Je largue mon mateur à coulisse pour prêter à mon génial collaborateur le précieux concours de ma vaste intelligence.
— Pas de précipitation, conseillé-je. Tu sais déjà quelle est la manœuvre de descente et celle de montée. Reste à décider entre celle de l’accélération et celle de la décélération.
— Ne t’occupe, j’ai déjà potassé le problo, mec. S’il y a pas gourance, c’est ce machin-chose qui doit freiner.
Délibérément, en homme sachant prendre ses responsabilités à pleine poigne, il tourne un volant chromé.
— Je te parie que c’est le frein à main, annonce-t-il.
Sur le moment, aucun changement ne s’opère dans la marche du submersible. Il n’a pas varié son allure.
— Vite ! crie la voix angoissée de Dominique.
La jeune fille m’a remplacé au périscope. Son délicat visage disparaît à moitié dans la gaine caoutchoutée du viseur.

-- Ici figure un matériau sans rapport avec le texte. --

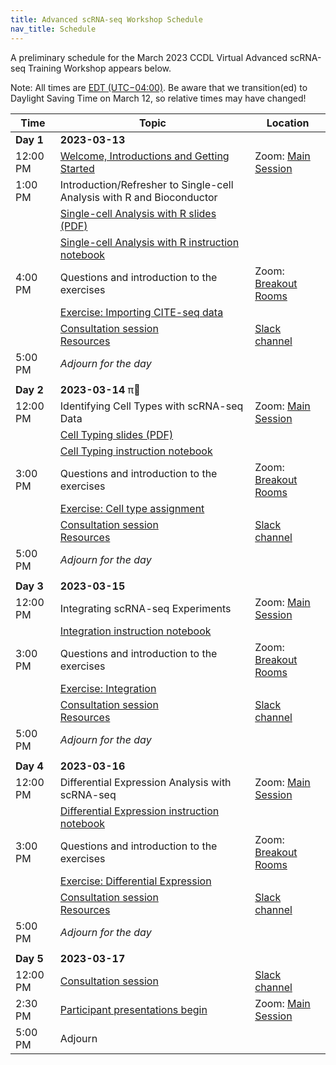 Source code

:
 ```yaml
---
title: Advanced scRNA-seq Workshop Schedule
nav_title: Schedule
---
```


A preliminary schedule for the March 2023 CCDL Virtual Advanced scRNA-seq Training Workshop appears below.

Note: All times are [EDT (UTC−04:00)](https://www.timeanddate.com/time/zones/edt). Be aware that we transition(ed) to Daylight Saving Time on March 12, so relative times may have changed!

| Time      | Topic        | Location |
|-----------|--------------|----------|
| **Day 1** | **2023-03-13** |        |
| 12:00 PM  | [Welcome, Introductions and Getting Started](../slides/2023-03-13_workshop_intro.pdf) | Zoom: [Main Session](../virtual-setup/zoom-procedures.md#joining-a-zoom-call) |
| 1:00 PM   | Introduction/Refresher to Single-cell Analysis with R and Bioconductor |
|           | [Single-cell Analysis with R slides (PDF)](../slides/2023-03-13_scRNAseq_intro.pdf) | |
|           | [Single-cell Analysis with R instruction notebook](http://htmlpreview.github.io/?https://github.com/AlexsLemonade/training-modules/blob/{{site.release_tag}}/scRNA-seq-advanced/01-read_filter_normalize_scRNA.nb.html) | |
| 4:00 PM | Questions and introduction to the exercises | Zoom: [Breakout Rooms](../virtual-setup/zoom-procedures.md#using-zoom-breakout-rooms) |
|   | [Exercise: Importing CITE-seq data](https://github.com/AlexsLemonade/training-modules/blob/{{site.release_tag}}/scRNA-seq-advanced/exercise_01-citeseq.Rmd) | |
|   | [Consultation session](workshop-structure.md#consultation-sessions)<br> [Resources](resources-for-consultation-sessions.md) | [Slack channel](../virtual-setup/slack-procedures.md#general-use) |
| 5:00 PM   | *Adjourn for the day*                                            |
|           |                                                                  |
| **Day 2** | **2023-03-14**  π🥧                                       |
| 12:00 PM  | Identifying Cell Types with scRNA-seq Data | Zoom: [Main Session](../virtual-setup/zoom-procedures.md#joining-a-zoom-call) |
|           | [Cell Typing slides (PDF)](../slides/2023-03-14_cell_type_assignment.pdf) | |
|           | [Cell Typing instruction notebook](http://htmlpreview.github.io/?https://github.com/AlexsLemonade/training-modules/blob/{{site.release_tag}}/scRNA-seq-advanced/02-celltype_assignment.nb.html) |
| 3:00 PM  | Questions and introduction to the exercises | Zoom: [Breakout Rooms](../virtual-setup/zoom-procedures.md#using-zoom-breakout-rooms) |
|   | [Exercise: Cell type assignment](https://github.com/AlexsLemonade/training-modules/blob/{{site.release_tag}}/scRNA-seq-advanced/exercise_02-celltype.Rmd) |
|   | [Consultation session](workshop-structure.md#consultation-sessions)<br> [Resources](resources-for-consultation-sessions.md) | [Slack channel](../virtual-setup/slack-procedures.md#general-use) |
| 5:00 PM   | *Adjourn for the day*                                            |
|           |                                                                  |
| **Day 3** | **2023-03-15**                                                   |
| 12:00 PM  | Integrating scRNA-seq Experiments | Zoom: [Main Session](../virtual-setup/zoom-procedures.md#joining-a-zoom-call) |
|           | [Integration instruction notebook](http://htmlpreview.github.io/?https://github.com/AlexsLemonade/training-modules/blob/{{site.release_tag}}/scRNA-seq-advanced/03-dataset_integration.nb.html) |
| 3:00 PM  | Questions and introduction to the exercises | Zoom: [Breakout Rooms](../virtual-setup/zoom-procedures.md#using-zoom-breakout-rooms) |
| | [Exercise: Integration](https://github.com/AlexsLemonade/training-modules/blob/{{site.release_tag}}/scRNA-seq-advanced/exercise_03-integration.Rmd) |
|   | [Consultation session](workshop-structure.md#consultation-sessions) <br> [Resources](resources-for-consultation-sessions.md)| [Slack channel](../virtual-setup/slack-procedures.md#general-use) |
| 5:00 PM   | *Adjourn for the day*                                            |
|           |                                                                  |
| **Day 4** | **2023-03-16**                                                   |
| 12:00 PM  | Differential Expression Analysis with scRNA-seq | Zoom: [Main Session](../virtual-setup/zoom-procedures.md#joining-a-zoom-call) |
|          | [Differential Expression instruction notebook](http://htmlpreview.github.io/?https://github.com/AlexsLemonade/training-modules/blob/{{site.release_tag}}/04-differential_expression.nb.html)
|  3:00 PM | Questions and introduction to the exercises | Zoom: [Breakout Rooms](../virtual-setup/zoom-procedures.md#using-zoom-breakout-rooms) |
|   | [Exercise: Differential Expression](https://github.com/AlexsLemonade/training-modules/blob/{{site.release_tag}}/scRNA-seq-advanced/exercise_04-diffexp.Rmd) |
|   | [Consultation session](workshop-structure.md#consultation-sessions)<br> [Resources](resources-for-consultation-sessions.md) | [Slack channel](../virtual-setup/slack-procedures.md#general-use) |
| 5:00 PM   | *Adjourn for the day*                                            |
|           |                                                                  |
| **Day 5** | **2023-03-17**                                                   |
| 12:00 PM    | [Consultation session](workshop-structure.md#consultation-sessions)  | [Slack channel](../virtual-setup/slack-procedures.md#general-use) |
| 2:30 PM     | [Participant presentations begin](workshop-structure.md#presentations) | Zoom: [Main Session](../virtual-setup/zoom-procedures.md#joining-a-zoom-call) |
| 5:00 PM     | Adjourn   |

— Arrêtez ! Arrêtez tout de suite ! On approche de la terre… Je distingue des rochers.
— Ça va y être, énervez-vous pas ! ahanne Bérurier qui tournique à fond de ballon.
Tu parles que ça y est ! Au lieu de ralentir, comme espéré, l’Impitoyable met toute la sauce ! Nous le sentons pris de frénésie tout à coup.
— Attention ! On pique droit sur les rochers ! lance la pauvre Dominique.
— Tourne dans l’autre sens, Gros !
— Tu crois ? hésite mon ami dont le front ressemble à un sorbet oublié sur une plaque chauffante.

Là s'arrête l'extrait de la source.